After joining the CIA, Pavitt was posted to Austria, Germany, Malaysia, and Luxembourg between 1976 and 1983.  He was expelled (PNG'd) from East Germany.  He was chief of station in Luxembourg (1983-1986).  He served as a Branch Chief in the Africa Division.  From 1990 to 1993, he served on the National Security Council team under Brent Scowcroft as Senior Intelligence Advisor to President George H. W. Bush.  After being assigned to work across the Agency operational/analytical divide in the Directorate of Intelligence, he became the founder and first Chief of the Directorate of Operation's Counterproliferation Division (CPD).  Gordon Oehler, then Chief of the Directorate of Intelligence's Non-Proliferation Center, criticized this as being redundant and stepping on his turf.  This was considered a specious critique by veteran Agency HUMINT Operations Officers, however, especially those who had been assigned under Oehler previously and realized that Oehler held HUMINT counterproliferation operations—indeed, covert operations in general—in considerable disdain.  Pavitt hand picked operations officers, some of which were Nonofficial Cover Officers (NOCs) including Valerie Plame, to staff the CPD.  In 1997 he was appointed Associate Deputy Director of Operations.  He was Deputy Director of Operations from 1999 until his resignation in 2004.  In 2003, the CPD took down the nuclear black market being operated by Abdul Qadeer Khan.

After September 11, 2001, Pavitt was responsible for sending Special Activities Division teams to Afghanistan, Pakistan, Indonesia, Thailand, and Somalia to capture Al Qaeda members.  The first Hellfire missiles fired from drones were under his command.  They were aimed at an Al Qaeda convoy in Sudan in which all occupants, including an American citizen, were killed.

In April 2004 he appeared before the 9/11 Commission. The BBC called his 9/11 commission appearance 'unprecedented'. The commission's report said that shortly after Bush's election, Pavitt told the President-elect that Osama bin Laden was one of the gravest threats to the country. He also added that killing the Al Qaeda leader would have an effect but not stop the threat posed by the terrorist organization.
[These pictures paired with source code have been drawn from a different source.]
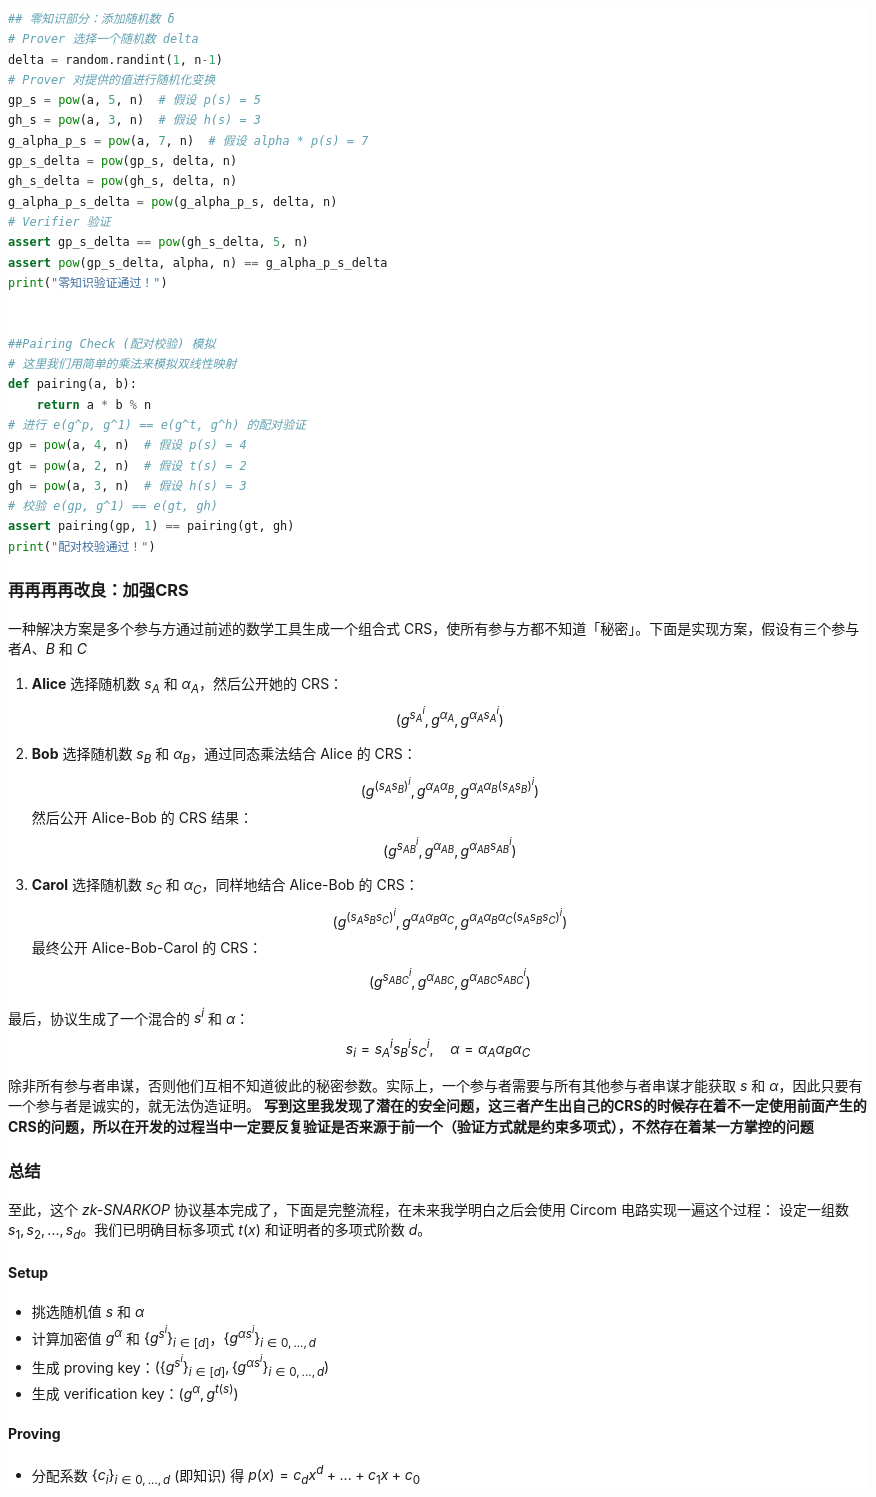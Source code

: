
 ```python
## 零知识部分：添加随机数 δ
# Prover 选择一个随机数 delta
delta = random.randint(1, n-1)
# Prover 对提供的值进行随机化变换
gp_s = pow(a, 5, n)  # 假设 p(s) = 5
gh_s = pow(a, 3, n)  # 假设 h(s) = 3
g_alpha_p_s = pow(a, 7, n)  # 假设 alpha * p(s) = 7
gp_s_delta = pow(gp_s, delta, n)
gh_s_delta = pow(gh_s, delta, n)
g_alpha_p_s_delta = pow(g_alpha_p_s, delta, n)
# Verifier 验证
assert gp_s_delta == pow(gh_s_delta, 5, n)
assert pow(gp_s_delta, alpha, n) == g_alpha_p_s_delta
print("零知识验证通过！")


##Pairing Check (配对校验) 模拟
# 这里我们用简单的乘法来模拟双线性映射
def pairing(a, b):
    return a * b % n
# 进行 e(g^p, g^1) == e(g^t, g^h) 的配对验证
gp = pow(a, 4, n)  # 假设 p(s) = 4
gt = pow(a, 2, n)  # 假设 t(s) = 2
gh = pow(a, 3, n)  # 假设 h(s) = 3
# 校验 e(gp, g^1) == e(gt, gh)
assert pairing(gp, 1) == pairing(gt, gh)
print("配对校验通过！")


```
### 再再再再改良：加强CRS
一种解决方案是多个参与方通过前述的数学工具生成一个组合式 CRS，使所有参与方都不知道「秘密」。下面是实现方案，假设有三个参与者$A$、$B$ 和 $C$

1. **Alice** 选择随机数 $s_A$ 和 $\alpha_A$，然后公开她的 CRS：
    $$(g^{s_{A}^i}, g^{\alpha_A}, g^{\alpha_A s_A^i})$$

2. **Bob** 选择随机数 $s_B$ 和 $\alpha_B$，通过同态乘法结合 Alice 的 CRS：
    $$(g^{(s_A s_B)^i}, g^{\alpha_A \alpha_B}, g^{\alpha_A \alpha_B (s_A s_B)^i})$$
    然后公开 Alice-Bob 的 CRS 结果：
    $$(g^{s_{AB}^i}, g^{\alpha_{AB}}, g^{\alpha_{AB} s_{AB}^i})$$

3. **Carol** 选择随机数 $s_C$ 和 $\alpha_C$，同样地结合 Alice-Bob 的 CRS：
    $$(g^{(s_A s_B s_C)^i}, g^{\alpha_A \alpha_B \alpha_C}, g^{\alpha_A \alpha_B \alpha_C (s_A s_B s_C)^i})$$
    最终公开 Alice-Bob-Carol 的 CRS：
    $$(g^{s_{ABC}^i}, g^{\alpha_{ABC}}, g^{\alpha_{ABC} s_{ABC}^i})$$

最后，协议生成了一个混合的 $s^i$ 和 $\alpha$：
$$ s_i = s_A^i s_B^i s_C^i, \quad \alpha = \alpha_A \alpha_B \alpha_C $$

除非所有参与者串谋，否则他们互相不知道彼此的秘密参数。实际上，一个参与者需要与所有其他参与者串谋才能获取 $s$ 和 $\alpha$，因此只要有一个参与者是诚实的，就无法伪造证明。
**写到这里我发现了潜在的安全问题，这三者产生出自己的CRS的时候存在着不一定使用前面产生的CRS的问题，所以在开发的过程当中一定要反复验证是否来源于前一个（验证方式就是约束多项式），不然存在着某一方掌控的问题**
### 总结
至此，这个 _zk-SNARKOP_ 协议基本完成了，下面是完整流程，在未来我学明白之后会使用 Circom 电路实现一遍这个过程：
设定一组数 $s_1, s_2, ..., s_d$。我们已明确目标多项式 $t(x)$ 和证明者的多项式阶数 $d$。
#### Setup
- 挑选随机值 $s$ 和 $\alpha$
- 计算加密值 $g^\alpha$ 和 $\{g^{s^i}\}_{i\in[d]}$，$\{g^{\alpha s^i}\}_{i\in{0,...,d}}$
- 生成 proving key：$\left(\{g^{s^i}\}_{i\in[d]}, \{g^{\alpha s^i}\}_{i\in{0,...,d}}\right)$
- 生成 verification key：$(g^\alpha, g^{t(s)})$
#### Proving
- 分配系数 $\{c_i\}_{i\in{0,...,d}}$ (即知识) 得 $p(x) = c_d x^d + ... + c_1 x + c_0$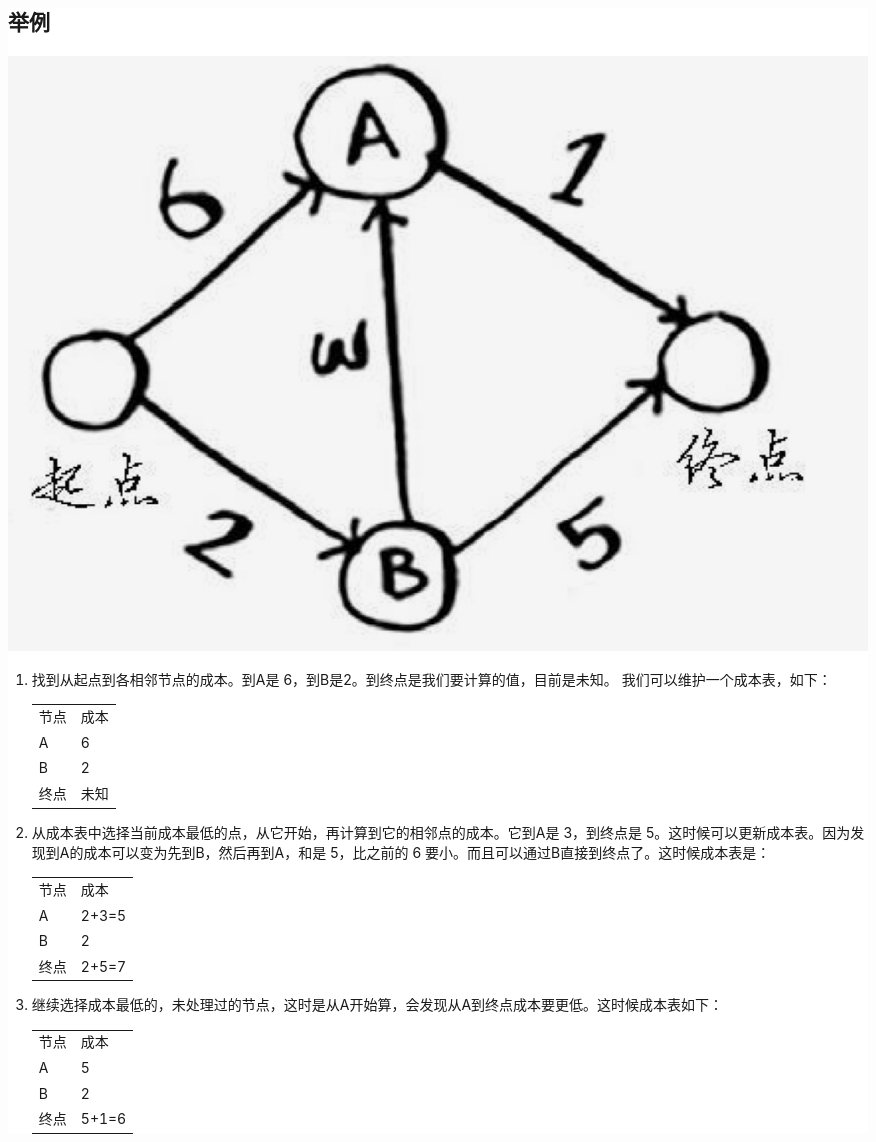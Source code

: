 举例
---
![](/images/map/map_06.png)

1. 找到从起点到各相邻节点的成本。到A是 6，到B是2。到终点是我们要计算的值，目前是未知。
	我们可以维护一个成本表，如下：
	<table>
		<tr><td>节点</td><td>成本</td></tr>
		<tr><td>A</td><td>6</td></tr>
		<tr><td>B</td><td>2</td></tr>
		<tr><td>终点</td><td>未知</td></tr>
	</table>
2. 从成本表中选择当前成本最低的点，从它开始，再计算到它的相邻点的成本。它到A是 3，到终点是 5。这时候可以更新成本表。因为发现到A的成本可以变为先到B，然后再到A，和是 5，比之前的 6 要小。而且可以通过B直接到终点了。这时候成本表是：
	<table>
		<tr><td>节点</td><td>成本</td></tr>
		<tr><td>A</td><td>2+3=5</td></tr>
		<tr><td>B</td><td>2</td></tr>
		<tr><td>终点</td><td>2+5=7</td></tr>
	</table>
3. 继续选择成本最低的，未处理过的节点，这时是从A开始算，会发现从A到终点成本要更低。这时候成本表如下：
	<table>
		<tr><td>节点</td><td>成本</td></tr>
		<tr><td>A</td><td>5</td></tr>
		<tr><td>B</td><td>2</td></tr>
		<tr><td>终点</td><td>5+1=6</td></tr>
	</table>
	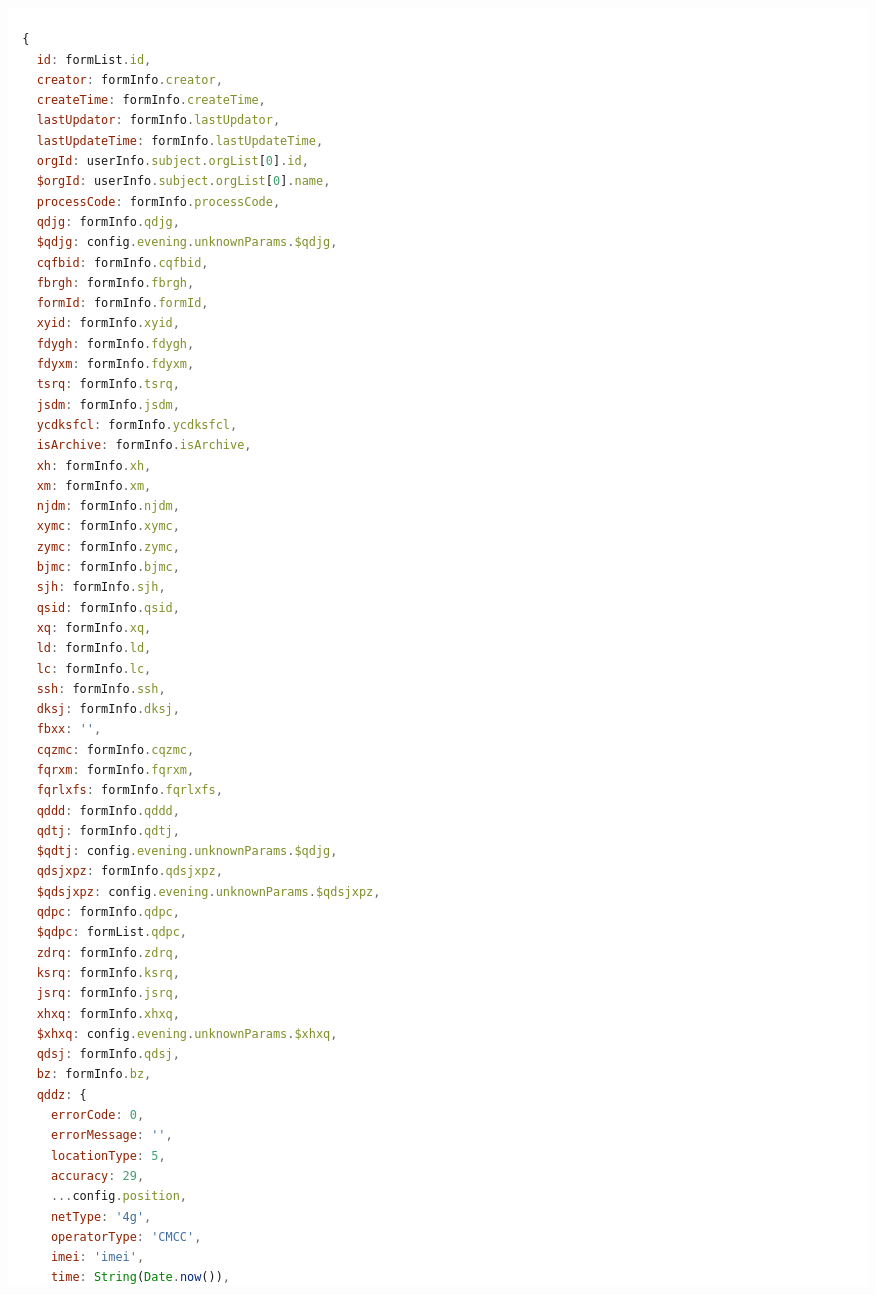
 ```javascript

  {
    id: formList.id,
    creator: formInfo.creator,
    createTime: formInfo.createTime,
    lastUpdator: formInfo.lastUpdator,
    lastUpdateTime: formInfo.lastUpdateTime,
    orgId: userInfo.subject.orgList[0].id,
    $orgId: userInfo.subject.orgList[0].name,
    processCode: formInfo.processCode,
    qdjg: formInfo.qdjg,
    $qdjg: config.evening.unknownParams.$qdjg,
    cqfbid: formInfo.cqfbid,
    fbrgh: formInfo.fbrgh,
    formId: formInfo.formId,
    xyid: formInfo.xyid,
    fdygh: formInfo.fdygh,
    fdyxm: formInfo.fdyxm,
    tsrq: formInfo.tsrq,
    jsdm: formInfo.jsdm,
    ycdksfcl: formInfo.ycdksfcl,
    isArchive: formInfo.isArchive,
    xh: formInfo.xh,
    xm: formInfo.xm,
    njdm: formInfo.njdm,
    xymc: formInfo.xymc,
    zymc: formInfo.zymc,
    bjmc: formInfo.bjmc,
    sjh: formInfo.sjh,
    qsid: formInfo.qsid,
    xq: formInfo.xq,
    ld: formInfo.ld,
    lc: formInfo.lc,
    ssh: formInfo.ssh,
    dksj: formInfo.dksj,
    fbxx: '',
    cqzmc: formInfo.cqzmc,
    fqrxm: formInfo.fqrxm,
    fqrlxfs: formInfo.fqrlxfs,
    qddd: formInfo.qddd,
    qdtj: formInfo.qdtj,
    $qdtj: config.evening.unknownParams.$qdjg,
    qdsjxpz: formInfo.qdsjxpz,
    $qdsjxpz: config.evening.unknownParams.$qdsjxpz,
    qdpc: formInfo.qdpc,
    $qdpc: formList.qdpc,
    zdrq: formInfo.zdrq,
    ksrq: formInfo.ksrq,
    jsrq: formInfo.jsrq,
    xhxq: formInfo.xhxq,
    $xhxq: config.evening.unknownParams.$xhxq,
    qdsj: formInfo.qdsj,
    bz: formInfo.bz,
    qddz: {
      errorCode: 0,
      errorMessage: '',
      locationType: 5,
      accuracy: 29,
      ...config.position,
      netType: '4g',
      operatorType: 'CMCC',
      imei: 'imei',
      time: String(Date.now()),
```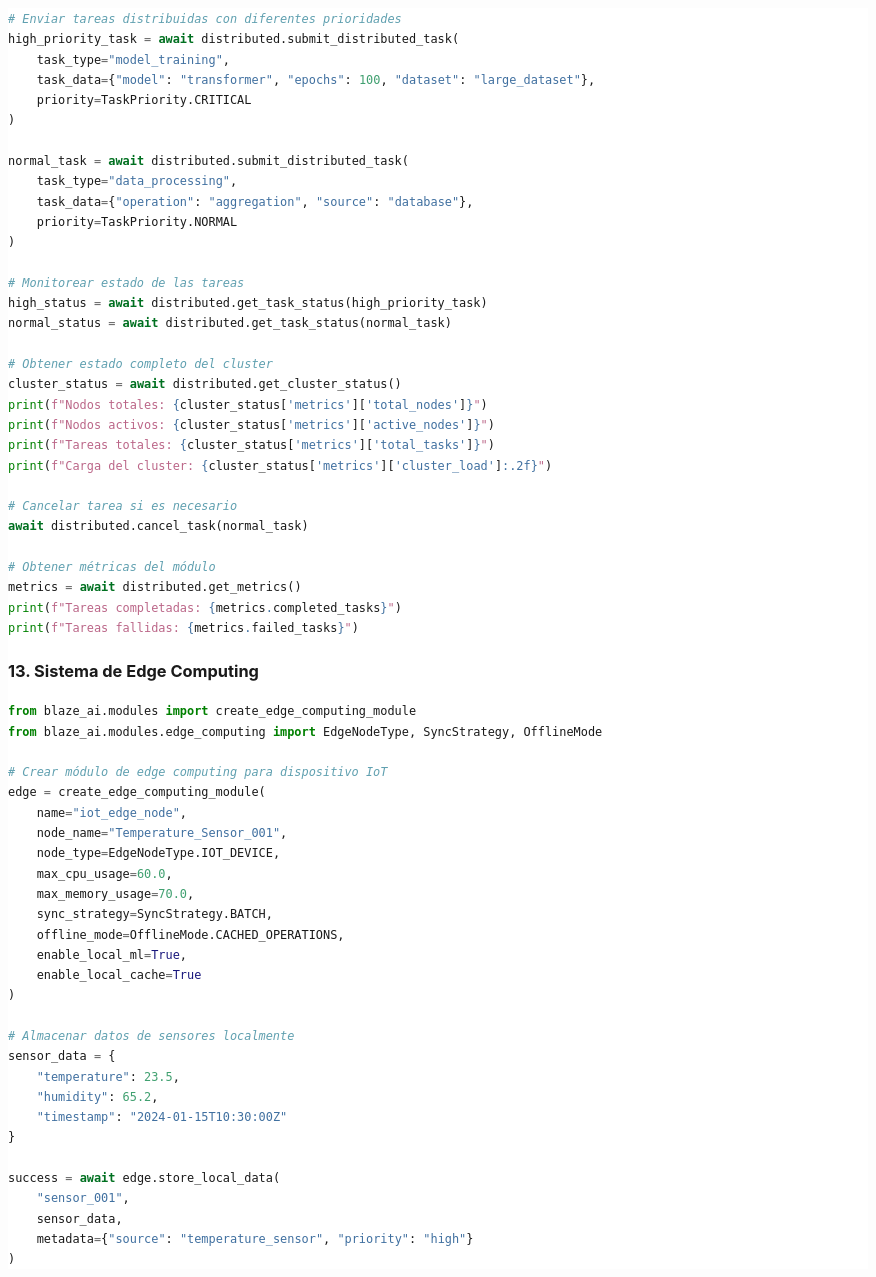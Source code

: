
 ```python
# Enviar tareas distribuidas con diferentes prioridades
high_priority_task = await distributed.submit_distributed_task(
    task_type="model_training",
    task_data={"model": "transformer", "epochs": 100, "dataset": "large_dataset"},
    priority=TaskPriority.CRITICAL
)

normal_task = await distributed.submit_distributed_task(
    task_type="data_processing",
    task_data={"operation": "aggregation", "source": "database"},
    priority=TaskPriority.NORMAL
)

# Monitorear estado de las tareas
high_status = await distributed.get_task_status(high_priority_task)
normal_status = await distributed.get_task_status(normal_task)

# Obtener estado completo del cluster
cluster_status = await distributed.get_cluster_status()
print(f"Nodos totales: {cluster_status['metrics']['total_nodes']}")
print(f"Nodos activos: {cluster_status['metrics']['active_nodes']}")
print(f"Tareas totales: {cluster_status['metrics']['total_tasks']}")
print(f"Carga del cluster: {cluster_status['metrics']['cluster_load']:.2f}")

# Cancelar tarea si es necesario
await distributed.cancel_task(normal_task)

# Obtener métricas del módulo
metrics = await distributed.get_metrics()
print(f"Tareas completadas: {metrics.completed_tasks}")
print(f"Tareas fallidas: {metrics.failed_tasks}")
```

### **13. Sistema de Edge Computing**
```python
from blaze_ai.modules import create_edge_computing_module
from blaze_ai.modules.edge_computing import EdgeNodeType, SyncStrategy, OfflineMode

# Crear módulo de edge computing para dispositivo IoT
edge = create_edge_computing_module(
    name="iot_edge_node",
    node_name="Temperature_Sensor_001",
    node_type=EdgeNodeType.IOT_DEVICE,
    max_cpu_usage=60.0,
    max_memory_usage=70.0,
    sync_strategy=SyncStrategy.BATCH,
    offline_mode=OfflineMode.CACHED_OPERATIONS,
    enable_local_ml=True,
    enable_local_cache=True
)

# Almacenar datos de sensores localmente
sensor_data = {
    "temperature": 23.5,
    "humidity": 65.2,
    "timestamp": "2024-01-15T10:30:00Z"
}

success = await edge.store_local_data(
    "sensor_001", 
    sensor_data, 
    metadata={"source": "temperature_sensor", "priority": "high"}
)
```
When Bush put Porter Goss in charge of the agency, Pavitt reportedly opposed the internal reorganizations announced by Goss, on the ground that they might "do damage to a strategic effort that has produced excellent work on terrorism and a variety of other important issues." On June 4, 2004, he unexpectedly announced his retirement one day after George Tenet. The CIA said Pavitt's decision was unconnected with Tenet's departure. Pavitt was succeeded by his deputy, Stephen Kappes.  On June 21, 2004, Pavitt delivered one of his last speeches as DDO to the Foreign Policy Association. He resigned in July 12, 2004, one day after of Tenet's resignation.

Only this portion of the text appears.